For every line in the records that has the word "Documents", make a copy.

(Dataset entries)
____
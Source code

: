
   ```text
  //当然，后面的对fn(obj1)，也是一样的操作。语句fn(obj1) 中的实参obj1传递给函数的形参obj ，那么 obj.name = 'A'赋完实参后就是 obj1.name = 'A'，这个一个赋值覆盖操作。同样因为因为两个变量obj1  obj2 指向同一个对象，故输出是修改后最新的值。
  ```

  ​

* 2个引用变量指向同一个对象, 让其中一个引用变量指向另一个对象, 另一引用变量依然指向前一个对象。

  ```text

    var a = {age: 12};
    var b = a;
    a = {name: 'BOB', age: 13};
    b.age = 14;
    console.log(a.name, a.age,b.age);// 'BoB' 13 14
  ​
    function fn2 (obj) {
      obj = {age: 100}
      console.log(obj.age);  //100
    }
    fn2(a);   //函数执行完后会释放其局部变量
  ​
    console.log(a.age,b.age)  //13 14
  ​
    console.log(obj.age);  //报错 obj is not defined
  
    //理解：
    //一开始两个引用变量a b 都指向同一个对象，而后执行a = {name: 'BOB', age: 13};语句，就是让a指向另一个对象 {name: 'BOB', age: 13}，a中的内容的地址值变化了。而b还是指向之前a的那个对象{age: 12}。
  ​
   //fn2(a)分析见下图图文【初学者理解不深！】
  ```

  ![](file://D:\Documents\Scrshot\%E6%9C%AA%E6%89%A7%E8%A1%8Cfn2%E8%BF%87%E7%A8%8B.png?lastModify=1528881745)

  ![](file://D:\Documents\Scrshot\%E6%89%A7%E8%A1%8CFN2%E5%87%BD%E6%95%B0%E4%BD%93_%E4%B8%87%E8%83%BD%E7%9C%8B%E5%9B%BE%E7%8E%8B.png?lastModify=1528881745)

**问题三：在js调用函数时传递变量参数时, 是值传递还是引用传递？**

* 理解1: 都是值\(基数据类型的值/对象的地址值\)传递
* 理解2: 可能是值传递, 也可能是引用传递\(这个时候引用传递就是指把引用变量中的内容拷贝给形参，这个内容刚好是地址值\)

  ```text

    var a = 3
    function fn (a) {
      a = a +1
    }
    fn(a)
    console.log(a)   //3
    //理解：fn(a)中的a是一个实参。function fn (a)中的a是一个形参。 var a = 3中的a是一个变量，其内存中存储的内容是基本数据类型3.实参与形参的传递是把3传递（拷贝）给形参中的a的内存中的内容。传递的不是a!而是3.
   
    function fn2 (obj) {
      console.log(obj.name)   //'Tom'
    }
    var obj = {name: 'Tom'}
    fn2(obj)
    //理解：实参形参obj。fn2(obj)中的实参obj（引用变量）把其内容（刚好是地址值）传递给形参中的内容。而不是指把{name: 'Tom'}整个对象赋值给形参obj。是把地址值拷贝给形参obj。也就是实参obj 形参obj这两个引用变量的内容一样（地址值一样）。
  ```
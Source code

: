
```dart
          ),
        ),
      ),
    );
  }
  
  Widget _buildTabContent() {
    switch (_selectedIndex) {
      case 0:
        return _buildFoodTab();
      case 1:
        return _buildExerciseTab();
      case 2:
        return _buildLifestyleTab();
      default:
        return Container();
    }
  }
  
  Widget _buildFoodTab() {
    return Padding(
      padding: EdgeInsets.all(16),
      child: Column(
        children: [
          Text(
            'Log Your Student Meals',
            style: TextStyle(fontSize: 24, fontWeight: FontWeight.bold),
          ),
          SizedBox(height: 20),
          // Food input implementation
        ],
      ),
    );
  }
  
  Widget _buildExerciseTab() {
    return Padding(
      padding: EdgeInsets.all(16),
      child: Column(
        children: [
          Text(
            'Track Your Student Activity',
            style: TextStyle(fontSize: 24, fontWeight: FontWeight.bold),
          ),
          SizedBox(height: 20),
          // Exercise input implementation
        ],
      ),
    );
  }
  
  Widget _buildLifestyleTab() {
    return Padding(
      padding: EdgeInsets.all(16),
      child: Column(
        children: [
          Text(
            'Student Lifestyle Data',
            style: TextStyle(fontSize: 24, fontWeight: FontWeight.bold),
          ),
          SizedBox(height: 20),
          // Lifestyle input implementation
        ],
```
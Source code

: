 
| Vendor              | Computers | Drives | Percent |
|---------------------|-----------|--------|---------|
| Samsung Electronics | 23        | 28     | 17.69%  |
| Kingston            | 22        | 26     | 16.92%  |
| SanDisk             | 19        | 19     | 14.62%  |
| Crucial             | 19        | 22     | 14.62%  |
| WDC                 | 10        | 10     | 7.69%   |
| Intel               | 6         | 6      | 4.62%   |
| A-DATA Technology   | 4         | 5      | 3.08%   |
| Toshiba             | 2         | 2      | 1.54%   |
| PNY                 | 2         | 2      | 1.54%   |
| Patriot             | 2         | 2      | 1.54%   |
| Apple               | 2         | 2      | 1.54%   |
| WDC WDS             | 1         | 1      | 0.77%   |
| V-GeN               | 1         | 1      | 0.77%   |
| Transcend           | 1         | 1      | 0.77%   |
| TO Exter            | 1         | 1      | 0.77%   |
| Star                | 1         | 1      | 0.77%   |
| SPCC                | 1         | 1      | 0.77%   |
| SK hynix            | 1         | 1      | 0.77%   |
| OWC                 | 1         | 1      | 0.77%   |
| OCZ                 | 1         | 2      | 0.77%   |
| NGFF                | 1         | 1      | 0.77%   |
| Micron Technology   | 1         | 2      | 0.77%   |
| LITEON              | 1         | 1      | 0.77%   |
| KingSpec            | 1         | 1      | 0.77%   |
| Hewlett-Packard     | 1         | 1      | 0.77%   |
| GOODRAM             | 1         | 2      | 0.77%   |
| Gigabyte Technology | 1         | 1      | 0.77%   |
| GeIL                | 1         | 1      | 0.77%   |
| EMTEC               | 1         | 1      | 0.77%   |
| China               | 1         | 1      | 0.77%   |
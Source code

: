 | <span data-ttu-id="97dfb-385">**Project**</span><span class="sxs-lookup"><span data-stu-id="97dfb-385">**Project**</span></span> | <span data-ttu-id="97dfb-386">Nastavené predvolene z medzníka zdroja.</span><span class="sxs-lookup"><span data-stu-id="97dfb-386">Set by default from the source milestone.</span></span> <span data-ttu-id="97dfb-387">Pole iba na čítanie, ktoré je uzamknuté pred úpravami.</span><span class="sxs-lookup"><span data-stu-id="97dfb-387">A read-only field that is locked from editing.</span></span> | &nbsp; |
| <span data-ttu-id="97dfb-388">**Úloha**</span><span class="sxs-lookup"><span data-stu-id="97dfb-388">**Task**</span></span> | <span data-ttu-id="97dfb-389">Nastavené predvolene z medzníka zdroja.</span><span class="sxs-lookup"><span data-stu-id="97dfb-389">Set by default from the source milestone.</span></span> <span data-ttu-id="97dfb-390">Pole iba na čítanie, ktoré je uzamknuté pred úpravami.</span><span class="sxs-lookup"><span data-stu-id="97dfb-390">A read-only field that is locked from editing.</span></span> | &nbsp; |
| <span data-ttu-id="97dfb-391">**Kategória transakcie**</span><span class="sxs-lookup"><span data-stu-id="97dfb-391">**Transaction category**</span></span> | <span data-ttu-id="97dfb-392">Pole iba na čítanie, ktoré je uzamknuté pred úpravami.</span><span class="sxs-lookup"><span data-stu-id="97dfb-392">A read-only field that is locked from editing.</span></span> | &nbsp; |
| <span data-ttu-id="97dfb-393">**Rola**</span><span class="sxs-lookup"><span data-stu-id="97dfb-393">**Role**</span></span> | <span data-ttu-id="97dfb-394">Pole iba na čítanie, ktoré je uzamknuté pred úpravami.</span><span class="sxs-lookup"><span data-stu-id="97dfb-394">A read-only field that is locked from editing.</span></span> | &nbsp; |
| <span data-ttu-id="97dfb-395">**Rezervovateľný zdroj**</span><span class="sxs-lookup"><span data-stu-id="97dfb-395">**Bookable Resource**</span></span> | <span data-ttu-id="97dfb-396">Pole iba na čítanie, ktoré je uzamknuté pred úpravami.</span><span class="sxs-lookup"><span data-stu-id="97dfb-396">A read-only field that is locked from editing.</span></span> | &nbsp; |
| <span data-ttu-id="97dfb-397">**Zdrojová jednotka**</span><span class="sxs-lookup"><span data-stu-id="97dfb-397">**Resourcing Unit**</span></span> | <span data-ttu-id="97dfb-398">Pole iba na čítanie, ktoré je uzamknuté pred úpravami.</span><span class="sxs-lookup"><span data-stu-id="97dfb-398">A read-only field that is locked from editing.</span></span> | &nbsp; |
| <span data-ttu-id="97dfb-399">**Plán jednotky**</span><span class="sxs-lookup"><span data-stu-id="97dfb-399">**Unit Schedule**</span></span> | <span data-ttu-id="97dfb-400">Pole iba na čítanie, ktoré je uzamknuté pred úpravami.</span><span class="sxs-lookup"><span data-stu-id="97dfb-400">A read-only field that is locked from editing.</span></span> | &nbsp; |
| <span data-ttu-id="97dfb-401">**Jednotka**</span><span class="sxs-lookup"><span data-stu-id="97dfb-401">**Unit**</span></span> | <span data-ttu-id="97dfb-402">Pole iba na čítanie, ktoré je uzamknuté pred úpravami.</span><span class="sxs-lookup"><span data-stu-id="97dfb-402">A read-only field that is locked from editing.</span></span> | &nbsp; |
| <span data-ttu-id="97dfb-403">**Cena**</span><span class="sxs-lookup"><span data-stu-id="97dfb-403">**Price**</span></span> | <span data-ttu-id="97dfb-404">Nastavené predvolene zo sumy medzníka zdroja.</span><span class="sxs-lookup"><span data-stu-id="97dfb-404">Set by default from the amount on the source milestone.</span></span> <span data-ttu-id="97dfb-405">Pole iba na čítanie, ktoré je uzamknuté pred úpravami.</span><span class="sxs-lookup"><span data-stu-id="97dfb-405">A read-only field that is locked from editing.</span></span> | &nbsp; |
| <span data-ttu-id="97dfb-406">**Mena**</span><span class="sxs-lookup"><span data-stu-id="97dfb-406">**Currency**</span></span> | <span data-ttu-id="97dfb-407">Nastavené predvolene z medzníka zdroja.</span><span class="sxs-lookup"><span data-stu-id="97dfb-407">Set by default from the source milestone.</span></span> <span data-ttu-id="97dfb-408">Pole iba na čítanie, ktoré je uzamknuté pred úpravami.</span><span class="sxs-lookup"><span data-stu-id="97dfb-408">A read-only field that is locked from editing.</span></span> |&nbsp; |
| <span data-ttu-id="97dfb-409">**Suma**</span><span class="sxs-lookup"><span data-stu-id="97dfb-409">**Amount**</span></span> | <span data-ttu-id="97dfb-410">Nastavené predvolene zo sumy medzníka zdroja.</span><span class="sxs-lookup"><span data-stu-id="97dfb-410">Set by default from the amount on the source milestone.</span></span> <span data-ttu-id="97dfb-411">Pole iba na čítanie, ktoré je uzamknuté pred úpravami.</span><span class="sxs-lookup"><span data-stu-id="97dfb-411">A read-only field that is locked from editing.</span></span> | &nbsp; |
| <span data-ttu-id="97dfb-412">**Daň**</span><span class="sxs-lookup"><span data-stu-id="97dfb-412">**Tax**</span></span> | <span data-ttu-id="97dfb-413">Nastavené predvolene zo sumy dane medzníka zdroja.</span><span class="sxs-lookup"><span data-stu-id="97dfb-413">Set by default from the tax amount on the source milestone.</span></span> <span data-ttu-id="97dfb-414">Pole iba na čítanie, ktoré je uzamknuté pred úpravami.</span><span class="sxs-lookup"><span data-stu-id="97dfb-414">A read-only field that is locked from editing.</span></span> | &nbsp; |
____
▶ **Solved problem**:
  ![](file://D:\Documents\Scrshot\%E6%9C%AA%E6%89%A7%E8%A1%8Cfn2%E8%BF%87%E7%A8%8B.png?lastModify=1528881745)
  ![](file://D:\Documents\Scrshot\%E6%89%A7%E8%A1%8CFN2%E5%87%BD%E6%95%B0%E4%BD%93_%E4%B8%87%E8%83%BD%E7%9C%8B%E5%9B%BE%E7%8E%8B.png?lastModify=1528881745)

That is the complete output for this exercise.